Sitting in traffic was stressful, both for me and my Kia Rondo. The day I hit 100,000 clicks on my four-year-old vehicle – and was slapped with a $1,000 maintenance bill – I finally acknowledged that driving was costing me more than I cared to admit. Maybe it was time to give public transit a rethink.
My schedule proved to be a hurdle: Transit in my neighbourhood didn’t run early enough to get me to the office on time, so I’d need to adjust my workday. I wasn’t sure what to expect when I pitched my plan to my boss, but was delighted to learn she was fully supportive. We ironed out a more flexible schedule that would allow me to start my workday from home, catch the train and still make school pickups.

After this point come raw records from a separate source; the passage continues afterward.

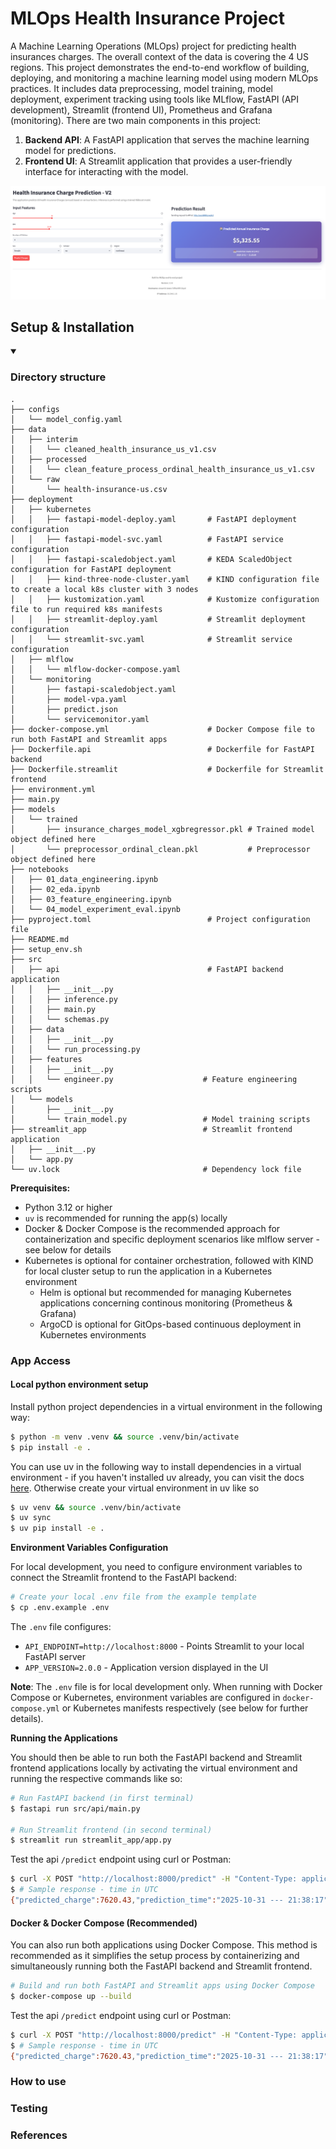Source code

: # MLOps Health Insurance Project

A Machine Learning Operations (MLOps) project for predicting health insurances charges. The overall context of the data is covering the 4 US regions. This project demonstrates the end-to-end workflow of building, deploying, and monitoring a machine learning model using modern MLOps practices. It includes data preprocessing, model training, model deployment, experiment tracking using tools like MLflow, FastAPI (API development), Streamlit (frontend UI), Prometheus and Grafana (monitoring). There are two main components in this project:

1. **Backend API**: A FastAPI application that serves the machine learning model for predictions.
2. **Frontend UI**: A Streamlit application that provides a user-friendly interface for interacting with the model.

![Health Insurance Frontend](assets/streamlit-frontend-ml-app.png)    

## Setup & Installation

<details open><summary><h3>Directory structure</h3></summary>

```
.
├── configs
│   └── model_config.yaml
├── data
│   ├── interim
│   │   └── cleaned_health_insurance_us_v1.csv
│   ├── processed
│   │   └── clean_feature_process_ordinal_health_insurance_us_v1.csv
│   └── raw
│       └── health-insurance-us.csv
├── deployment
│   ├── kubernetes
│   │   ├── fastapi-model-deploy.yaml       # FastAPI deployment configuration
│   │   ├── fastapi-model-svc.yaml          # FastAPI service configuration
│   │   ├── fastapi-scaledobject.yaml       # KEDA ScaledObject configuration for FastAPI deployment
│   │   ├── kind-three-node-cluster.yaml    # KIND configuration file to create a local k8s cluster with 3 nodes
│   │   ├── kustomization.yaml              # Kustomize configuration file to run required k8s manifests
│   │   ├── streamlit-deploy.yaml           # Streamlit deployment configuration
│   │   └── streamlit-svc.yaml              # Streamlit service configuration
│   ├── mlflow
│   │   └── mlflow-docker-compose.yaml
│   └── monitoring
│       ├── fastapi-scaledobject.yaml
│       ├── model-vpa.yaml
│       ├── predict.json
│       └── servicemonitor.yaml
├── docker-compose.yml                      # Docker Compose file to run both FastAPI and Streamlit apps
├── Dockerfile.api                          # Dockerfile for FastAPI backend
├── Dockerfile.streamlit                    # Dockerfile for Streamlit frontend
├── environment.yml
├── main.py
├── models
│   └── trained
│       ├── insurance_charges_model_xgbregressor.pkl # Trained model object defined here
│       └── preprocessor_ordinal_clean.pkl           # Preprocessor object defined here
├── notebooks
│   ├── 01_data_engineering.ipynb
│   ├── 02_eda.ipynb
│   ├── 03_feature_engineering.ipynb
│   └── 04_model_experiment_eval.ipynb
├── pyproject.toml                          # Project configuration file
├── README.md
├── setup_env.sh
├── src
│   ├── api                                 # FastAPI backend application
│   │   ├── __init__.py
│   │   ├── inference.py
│   │   ├── main.py
│   │   └── schemas.py
│   ├── data    
│   │   ├── __init__.py
│   │   └── run_processing.py
│   ├── features
│   │   ├── __init__.py
│   │   └── engineer.py                    # Feature engineering scripts
│   └── models
│       ├── __init__.py
│       └── train_model.py                 # Model training scripts 
├── streamlit_app                          # Streamlit frontend application
│   ├── __init__.py
│   └── app.py
└── uv.lock                                # Dependency lock file
```
</details>

**Prerequisites:**

- Python 3.12 or higher
- `uv` is recommended for running the app(s) locally
- Docker & Docker Compose is the recommended approach for containerization and specific deployment scenarios like mlflow server - see below for details
- Kubernetes is optional for container orchestration, followed with KIND for local cluster setup to run the application in a Kubernetes environment
    - Helm is optional but recommended for managing Kubernetes applications concerning continous monitoring (Prometheus & Grafana)
    - ArgoCD is optional for GitOps-based continuous deployment in Kubernetes environments

### App Access

#### Local python environment setup

Install python project dependencies in a virtual environment in the following way:

```bash
$ python -m venv .venv && source .venv/bin/activate
$ pip install -e .
```

You can use uv in the following way to install dependencies in a virtual environment - if you haven't installed uv already, you can visit the docs [here](https://docs.astral.sh/uv/getting-started/installation/). Otherwise create your virtual environment in uv like so

```bash
$ uv venv && source .venv/bin/activate
$ uv sync
$ uv pip install -e .
```

**Environment Variables Configuration**

For local development, you need to configure environment variables to connect the Streamlit frontend to the FastAPI backend:

```bash
# Create your local .env file from the example template
$ cp .env.example .env
```

The `.env` file configures:
- `API_ENDPOINT=http://localhost:8000` - Points Streamlit to your local FastAPI server
- `APP_VERSION=2.0.0` - Application version displayed in the UI

**Note**: The `.env` file is for local development only. When running with Docker Compose or Kubernetes, environment variables are configured in `docker-compose.yml` or Kubernetes manifests respectively (see below for further details).

**Running the Applications**

You should then be able to run both the FastAPI backend and Streamlit frontend applications locally by activating the virtual environment and running the respective commands like so:

```bash
# Run FastAPI backend (in first terminal)
$ fastapi run src/api/main.py

# Run Streamlit frontend (in second terminal)
$ streamlit run streamlit_app/app.py
```

Test the api `/predict` endpoint using curl or Postman:

```bash
$ curl -X POST "http://localhost:8000/predict" -H "Content-Type: application/json" -d @deployment/monitoring/predict.json
$ # Sample response - time in UTC  
{"predicted_charge":7620.43,"prediction_time":"2025-10-31 --- 21:38:17"}
```

#### Docker & Docker Compose (Recommended)

You can also run both applications using Docker Compose. This method is recommended as it simplifies the setup process by containerizing and simultaneously running both the FastAPI backend and Streamlit frontend.

```bash
# Build and run both FastAPI and Streamlit apps using Docker Compose
$ docker-compose up --build
```

Test the api `/predict` endpoint using curl or Postman:

```bash
$ curl -X POST "http://localhost:8000/predict" -H "Content-Type: application/json" -d @deployment/monitoring/predict.json
$ # Sample response - time in UTC  
{"predicted_charge":7620.43,"prediction_time":"2025-10-31 --- 21:38:17"}
```

### How to use

### Testing 

### References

That was me a year ago. Today, I’m happy with my decision to quit driving to work, but there are things I miss.
For starters, climate control: I couldn’t have picked a worse winter to leave the car at home. Who can forget the polar vortex, with its minus-50 wind chills and frost quakes? For months, I had to wear a snowsuit to work, scarf up over my nose, hat down to my eyebrows .
Also, I had to put away my impractical shoes, bags and coats. I’m all about arch support, backpacks and down-filled parkas now.
I miss the alone time my car provided. On the train, I’m always within sneezing distance of someone who might decide to kick off their shoes, hog the seats or talk loudly on their phone. On the other hand, I’m now free to catch up on e-mail or watch a show during my commute.
There are certainly things I won’t miss about driving downtown, like the constant road repairs and the traffic that moves slower than an old lady walking through wet cement.
I also won’t miss the weight I’ve lost since I started walking to the train station every day. Ditto for spending extra money on gas (about $200 a month) and parking (another $200). I even knocked $6 a month off my insurance. Transit costs me about $220 a month and qualifies for a tax credit. Also, less driving means fewer maintenance expenses.
I can live without the guilt, as well. Now that I’m a backpacking transit user, I can hold my head high as I walk past snarls of disgruntled drivers. I wonder what it would take to pry them loose from their cars? Perhaps I can offer them a crow bar.